Buhari Approves Arms for Airport Security.

President Muhammadu Buhari has granted an approval for airport security to bear arms as part of efforts at ensuring security at the country’s airports.
Minister of State for Aviation, Hadi Sirika, disclosed this yesterday while briefing journalists after the first Federal Executive Council (FEC) meeting presided over by President Buhari.
Also at the briefing, were the Minister for Interior, Abdulrahman Dambazau, and the Special Adviser to the President on Media and Publicity.
Noting that President Buhari gave his approval last week, the minister said, “We are very serious about aviation security. Just last week, the president approved that aviation security should bear arms.
“So we are trying to make them take the form and shape of the Transportation Security Administration (TSA) of the United States with K-9 dogs, handcuffs, guards, batons, light weapons among others.
“The minister of interior is helping us in that regard with the directive of the president. They are partnering us and other stakeholders to keep our airports secure. All these will be unveiled at the next stakeholders’ meeting.”
Sirika further said the position of the present administration was that the country needs a national carrier.
“When we came in, we were very clear on our targets, goals and what we set out to achieve and we did say that Nigeria needs a national airline.
“The national airline will be one that the government will have no hand in, and normally, it can have three per cent.
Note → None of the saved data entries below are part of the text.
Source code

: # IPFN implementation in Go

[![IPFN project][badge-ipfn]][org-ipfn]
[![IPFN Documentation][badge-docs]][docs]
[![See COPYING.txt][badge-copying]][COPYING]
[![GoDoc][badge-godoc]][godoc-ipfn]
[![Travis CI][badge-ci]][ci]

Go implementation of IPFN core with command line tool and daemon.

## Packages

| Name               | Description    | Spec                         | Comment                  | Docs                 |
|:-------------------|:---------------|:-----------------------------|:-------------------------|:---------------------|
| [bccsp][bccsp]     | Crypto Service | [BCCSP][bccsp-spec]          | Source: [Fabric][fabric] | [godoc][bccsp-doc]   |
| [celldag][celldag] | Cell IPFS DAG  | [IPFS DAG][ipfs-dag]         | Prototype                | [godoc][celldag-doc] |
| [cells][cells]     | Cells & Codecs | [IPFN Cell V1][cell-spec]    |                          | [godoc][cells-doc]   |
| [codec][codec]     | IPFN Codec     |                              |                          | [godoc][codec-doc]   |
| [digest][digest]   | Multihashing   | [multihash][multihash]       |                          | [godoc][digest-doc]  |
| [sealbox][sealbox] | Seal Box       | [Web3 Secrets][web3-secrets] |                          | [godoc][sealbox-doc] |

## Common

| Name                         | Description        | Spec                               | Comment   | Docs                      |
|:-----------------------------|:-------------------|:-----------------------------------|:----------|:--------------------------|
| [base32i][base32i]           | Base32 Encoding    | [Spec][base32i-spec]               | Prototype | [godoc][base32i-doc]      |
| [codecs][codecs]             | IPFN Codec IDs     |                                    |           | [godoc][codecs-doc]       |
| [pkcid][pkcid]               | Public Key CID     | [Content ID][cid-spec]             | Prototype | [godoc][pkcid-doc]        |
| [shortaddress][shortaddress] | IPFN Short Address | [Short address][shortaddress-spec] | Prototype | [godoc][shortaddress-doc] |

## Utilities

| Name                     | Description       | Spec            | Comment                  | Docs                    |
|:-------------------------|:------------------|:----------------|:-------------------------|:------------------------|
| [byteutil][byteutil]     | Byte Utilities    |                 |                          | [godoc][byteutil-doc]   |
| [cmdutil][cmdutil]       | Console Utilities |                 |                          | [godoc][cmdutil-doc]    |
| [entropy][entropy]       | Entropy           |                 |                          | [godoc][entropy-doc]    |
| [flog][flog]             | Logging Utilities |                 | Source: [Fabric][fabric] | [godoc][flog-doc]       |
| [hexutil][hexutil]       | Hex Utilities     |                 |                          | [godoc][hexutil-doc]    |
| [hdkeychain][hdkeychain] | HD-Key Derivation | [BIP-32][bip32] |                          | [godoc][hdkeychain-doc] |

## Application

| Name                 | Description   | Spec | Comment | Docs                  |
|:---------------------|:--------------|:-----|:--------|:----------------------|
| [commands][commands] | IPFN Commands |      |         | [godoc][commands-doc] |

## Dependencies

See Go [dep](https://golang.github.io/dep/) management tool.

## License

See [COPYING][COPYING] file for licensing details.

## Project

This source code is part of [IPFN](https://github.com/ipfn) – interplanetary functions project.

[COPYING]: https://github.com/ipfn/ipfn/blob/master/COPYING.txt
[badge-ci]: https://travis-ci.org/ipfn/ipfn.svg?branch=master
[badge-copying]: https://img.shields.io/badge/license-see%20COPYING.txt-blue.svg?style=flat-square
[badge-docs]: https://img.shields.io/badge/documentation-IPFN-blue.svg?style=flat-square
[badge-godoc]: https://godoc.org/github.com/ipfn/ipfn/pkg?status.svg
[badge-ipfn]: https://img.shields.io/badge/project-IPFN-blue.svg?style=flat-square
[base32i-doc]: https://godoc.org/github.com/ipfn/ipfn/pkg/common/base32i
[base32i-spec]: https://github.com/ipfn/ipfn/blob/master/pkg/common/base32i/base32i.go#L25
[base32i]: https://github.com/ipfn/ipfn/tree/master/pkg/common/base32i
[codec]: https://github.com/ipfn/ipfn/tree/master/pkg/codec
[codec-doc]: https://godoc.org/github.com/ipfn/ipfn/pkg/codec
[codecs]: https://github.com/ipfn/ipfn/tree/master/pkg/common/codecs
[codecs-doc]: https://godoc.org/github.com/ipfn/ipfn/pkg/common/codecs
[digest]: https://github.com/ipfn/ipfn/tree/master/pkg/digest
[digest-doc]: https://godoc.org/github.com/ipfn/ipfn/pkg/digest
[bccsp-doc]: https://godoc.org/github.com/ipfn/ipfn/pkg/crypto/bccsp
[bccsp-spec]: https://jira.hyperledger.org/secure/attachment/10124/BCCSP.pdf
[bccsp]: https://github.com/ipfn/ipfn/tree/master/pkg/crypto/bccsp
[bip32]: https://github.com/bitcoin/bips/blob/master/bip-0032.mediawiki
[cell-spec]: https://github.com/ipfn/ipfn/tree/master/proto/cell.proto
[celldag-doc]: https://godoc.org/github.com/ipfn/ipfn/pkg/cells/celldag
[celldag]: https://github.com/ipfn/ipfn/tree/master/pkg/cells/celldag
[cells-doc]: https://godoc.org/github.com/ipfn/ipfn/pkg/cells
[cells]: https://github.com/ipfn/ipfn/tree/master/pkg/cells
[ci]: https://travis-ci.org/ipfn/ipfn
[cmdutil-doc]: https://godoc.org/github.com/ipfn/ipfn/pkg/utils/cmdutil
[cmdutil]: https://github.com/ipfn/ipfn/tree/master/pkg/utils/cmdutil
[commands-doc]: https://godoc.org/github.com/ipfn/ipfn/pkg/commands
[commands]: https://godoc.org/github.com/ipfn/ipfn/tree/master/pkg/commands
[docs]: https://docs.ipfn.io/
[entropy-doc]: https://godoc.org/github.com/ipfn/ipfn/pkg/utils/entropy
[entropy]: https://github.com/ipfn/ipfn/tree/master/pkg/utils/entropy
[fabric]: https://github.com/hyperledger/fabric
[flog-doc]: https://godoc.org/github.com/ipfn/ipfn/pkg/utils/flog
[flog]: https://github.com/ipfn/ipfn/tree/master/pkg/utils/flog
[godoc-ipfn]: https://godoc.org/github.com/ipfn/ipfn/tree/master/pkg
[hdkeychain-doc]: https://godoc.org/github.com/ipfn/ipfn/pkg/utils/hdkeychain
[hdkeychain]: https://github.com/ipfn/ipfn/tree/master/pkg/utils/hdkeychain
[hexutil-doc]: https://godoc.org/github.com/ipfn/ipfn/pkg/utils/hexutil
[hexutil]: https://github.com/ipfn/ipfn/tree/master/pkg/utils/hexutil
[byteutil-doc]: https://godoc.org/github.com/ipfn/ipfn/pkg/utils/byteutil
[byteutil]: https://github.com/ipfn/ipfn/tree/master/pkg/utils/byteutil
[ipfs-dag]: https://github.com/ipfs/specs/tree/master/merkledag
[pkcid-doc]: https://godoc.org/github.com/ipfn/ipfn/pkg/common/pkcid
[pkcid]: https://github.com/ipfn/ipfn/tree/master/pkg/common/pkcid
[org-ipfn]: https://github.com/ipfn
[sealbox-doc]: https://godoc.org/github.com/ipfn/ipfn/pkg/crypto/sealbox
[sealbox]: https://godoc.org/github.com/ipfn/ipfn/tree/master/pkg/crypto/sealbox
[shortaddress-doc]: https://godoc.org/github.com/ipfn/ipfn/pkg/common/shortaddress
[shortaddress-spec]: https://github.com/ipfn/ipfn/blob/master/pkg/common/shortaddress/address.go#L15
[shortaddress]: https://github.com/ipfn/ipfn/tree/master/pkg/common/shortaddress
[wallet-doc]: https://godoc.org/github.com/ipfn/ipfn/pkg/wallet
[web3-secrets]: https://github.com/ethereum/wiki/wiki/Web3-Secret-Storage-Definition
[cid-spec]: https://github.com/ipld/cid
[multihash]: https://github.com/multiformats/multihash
It will be private sector led and private sector driven.
“Except with the Ethiopian airline, it has been proven that the government doesn’t do well with this kind of venture.
“We are going to have a national carrier; it is on course and because it is a Public Private Participation (PPP) thing, it has to go through all the due process. It is time consuming but I hope very soon, before the end of the year, we will have a very strong viable national airline.”
He said if any airline in Nigeria has the capacity to deploy several aircraft with seamless operation; non-disruptive; provide the service effectively; go the long haul; take advantage and give other international airlines a run for their money, the government would allow it run as a national carrier.
However, the minister noted that Nigeria did not have such a private airline saying “We don’t need to get involved because there is none yet. The Nigerian airways used to do this but in the wisdom of the then government, it liberalized the sector, and because of the absence of Nigeria’s capacity most of these airlines will come and leave as fast as they came in.
“But we are addressing all of these. We are going to establish this national carrier and it will give good service. This is the solution because Nigeria has the market, we are 180 million people; we are in West Africa and in the region has 450 million people and Nigeria is the major player.
“If you add the Central Africa which is in the central belt, we are 600million people which is equivalent to the US market and also equal to the European market.”
Disclosing that FEC had approved the completion of Kaduna terminal building and the variation of the project cost, he said, “The cost is up from N500million plus to N1.1billion plus. This is just for the terminal building and not the runway.”
According to him, the project would be completed in six months and that the contractor had given an assurance that the work would be completed in six months.
He said the project awarded in 2011 and commenced in 2012, explaining that while the rehabilitation work was going on, a contractor noticed some structural damages to the building itself and then increased the scope of what should be done to put it into use.
According to the minister, “The cost of variation is in excess of 15 per cent, it had to go to the then President Goodluck Jonathan for approval anticipation, which was approved and they went to BPP. So we brought it to council to ratify, and of course taking into cognizance the exchange rate and inflation that has increased the cost of completion of the terminal building.”
On the planned rehabilitation of the Nnamdi Azikiwe International Airport in Abuja, he said the rehabilitation work would take six months but that the airport would only be closed for six weeks.
He said: “The runway was designed for 20 years to cater for not more than 100,000 people per annum. Today, it is doing over 5 million persons per annum and has been there for 34 years. So it is going for 14 years in excess of design. It is not a joke; we are a government and a very sensitive one for that matter.
“We would not just cause hardship or disruptions to the economy for the heck of it. It is a very serious matter and for a very good reason”.
He also cited the case of the airport in Port Harcourt which he said had shut down itself.
The minister also said the Nnamdi Azikiwe International Airport would also have a second runway.

This, he said, would further enhance safety, eliminate delay and introduce efficiency at the airport.